Pull every line containing the word "lily" from the records.

[Data extracted from a collection]
++++

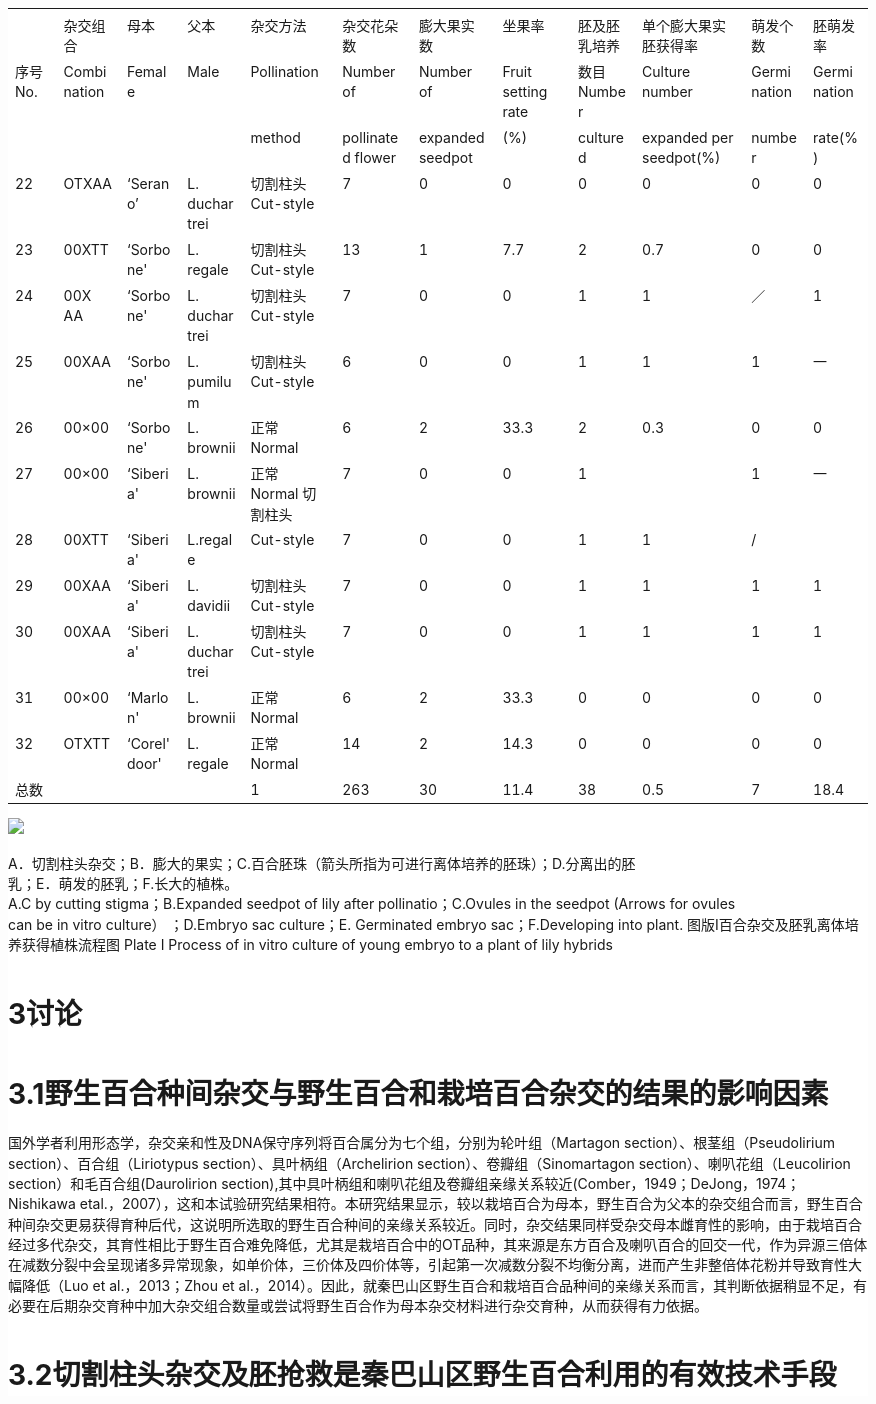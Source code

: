 <html><body><table><tr><td colspan="10"></td></tr><tr><td></td><td>杂交组合</td><td>母本</td><td>父本</td><td>杂交方法</td><td>杂交花朵数</td><td>膨大果实数</td><td>坐果率</td><td>胚及胚乳培养</td><td>单个膨大果实 胚获得率</td><td>萌发个数</td><td>胚萌发率</td></tr><tr><td>序号 No.</td><td>Combination</td><td>Female</td><td>Male</td><td>Pollination</td><td>Number of</td><td>Number of</td><td>Fruit setting rate</td><td>数目 Number</td><td>Culture number</td><td>Germination</td><td>Germination</td></tr><tr><td></td><td></td><td></td><td></td><td>method</td><td> pollinated flower</td><td>expanded seedpot</td><td>(%)</td><td>cultured</td><td>expanded per seedpot(%)</td><td>number</td><td>rate(%)</td></tr><tr><td>22</td><td>OTXAA</td><td>‘Serano’</td><td>L. duchartrei</td><td>切割柱头 Cut-style</td><td>7</td><td>0</td><td>0</td><td>0</td><td>0</td><td>0</td><td>0</td></tr><tr><td>23</td><td>00XTT</td><td>‘Sorbone'</td><td>L. regale</td><td>切割柱头 Cut-style</td><td>13</td><td>1</td><td>7.7</td><td>2</td><td>0.7</td><td>0</td><td>0</td></tr><tr><td>24</td><td>00X AA</td><td>‘Sorbone'</td><td>L. duchartrei</td><td>切割柱头 Cut-style</td><td>7</td><td>0</td><td>0</td><td>1</td><td>1</td><td>／</td><td>1</td></tr><tr><td>25</td><td>00XAA</td><td>‘Sorbone'</td><td>L. pumilum</td><td>切割柱头 Cut-style</td><td>6</td><td>0</td><td>0</td><td>1</td><td>1</td><td>1</td><td>一</td></tr><tr><td>26</td><td>00×00</td><td>‘Sorbone'</td><td>L. brownii</td><td>正常 Normal</td><td>6</td><td>2</td><td>33.3</td><td>2</td><td>0.3</td><td>0</td><td>0</td></tr><tr><td>27</td><td>00×00</td><td>‘Siberia'</td><td>L. brownii</td><td>正常 Normal 切割柱头</td><td>7</td><td>0</td><td>0</td><td>1</td><td></td><td>1</td><td>一</td></tr><tr><td>28</td><td>00XTT</td><td>‘Siberia'</td><td>L.regale</td><td>Cut-style</td><td>7</td><td>0</td><td>0</td><td>1</td><td>1</td><td>/</td><td></td></tr><tr><td>29</td><td>00XAA</td><td>‘Siberia'</td><td>L. davidii</td><td>切割柱头 Cut-style</td><td>7</td><td>0</td><td>0</td><td>1</td><td>1</td><td>1</td><td>1</td></tr><tr><td>30</td><td>00XAA</td><td>‘Siberia'</td><td>L. duchartrei</td><td>切割柱头 Cut-style</td><td>7</td><td>0</td><td>0</td><td>1</td><td>1</td><td>1</td><td>1</td></tr><tr><td>31</td><td>00×00</td><td>‘Marlon'</td><td>L. brownii</td><td>正常 Normal</td><td>6</td><td>2</td><td>33.3</td><td>0</td><td>0</td><td>0</td><td>0</td></tr><tr><td>32</td><td>OTXTT</td><td>‘Corel'door'</td><td>L. regale</td><td>正常 Normal</td><td>14</td><td>2</td><td>14.3</td><td>0</td><td>0</td><td>0</td><td>0</td></tr><tr><td>总数</td><td></td><td></td><td></td><td>1</td><td>263</td><td>30</td><td>11.4</td><td>38</td><td>0.5</td><td>7</td><td>18.4</td></tr></table></body></html>

![](images/2ab6ea73a8c6b7aff46f91f7991ee3be34f1c5e4b59bf44225789c5b237c1a21.jpg)

A．切割柱头杂交；B．膨大的果实；C.百合胚珠（箭头所指为可进行离体培养的胚珠）；D.分离出的胚   
乳；E．萌发的胚乳；F.长大的植株。   
A.C by cutting stigma；B.Expanded seedpot of lily after pollinatio；C.Ovules in the seedpot (Arrows for ovules   
can be in vitro culture） ；D.Embryo sac culture；E. Germinated embryo sac；F.Developing into plant. 图版I百合杂交及胚乳离体培养获得植株流程图 Plate I Process of in vitro culture of young embryo to a plant of lily hybrids

# 3讨论

# 3.1野生百合种间杂交与野生百合和栽培百合杂交的结果的影响因素

国外学者利用形态学，杂交亲和性及DNA保守序列将百合属分为七个组，分别为轮叶组（Martagon section）、根茎组（Pseudolirium section）、百合组（Liriotypus section）、具叶柄组（Archelirion section）、卷瓣组（Sinomartagon section）、喇叭花组（Leucolirion section）和毛百合组(Daurolirion section),其中具叶柄组和喇叭花组及卷瓣组亲缘关系较近(Comber，1949；DeJong，1974；Nishikawa etal.，2007），这和本试验研究结果相符。本研究结果显示，较以栽培百合为母本，野生百合为父本的杂交组合而言，野生百合种间杂交更易获得育种后代，这说明所选取的野生百合种间的亲缘关系较近。同时，杂交结果同样受杂交母本雌育性的影响，由于栽培百合经过多代杂交，其育性相比于野生百合难免降低，尤其是栽培百合中的OT品种，其来源是东方百合及喇叭百合的回交一代，作为异源三倍体在减数分裂中会呈现诸多异常现象，如单价体，三价体及四价体等，引起第一次减数分裂不均衡分离，进而产生非整倍体花粉并导致育性大幅降低（Luo et al.，2013；Zhou et al.，2014）。因此，就秦巴山区野生百合和栽培百合品种间的亲缘关系而言，其判断依据稍显不足，有必要在后期杂交育种中加大杂交组合数量或尝试将野生百合作为母本杂交材料进行杂交育种，从而获得有力依据。

# 3.2切割柱头杂交及胚抢救是秦巴山区野生百合利用的有效技术手段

++++

FINAL ANSWER:
A.C by cutting stigma；B.Expanded seedpot of lily after pollinatio；C.Ovules in the seedpot (Arrows for ovules   
can be in vitro culture） ；D.Embryo sac culture；E. Germinated embryo sac；F.Developing into plant. 图版I百合杂交及胚乳离体培养获得植株流程图 Plate I Process of in vitro culture of young embryo to a plant of lily hybrids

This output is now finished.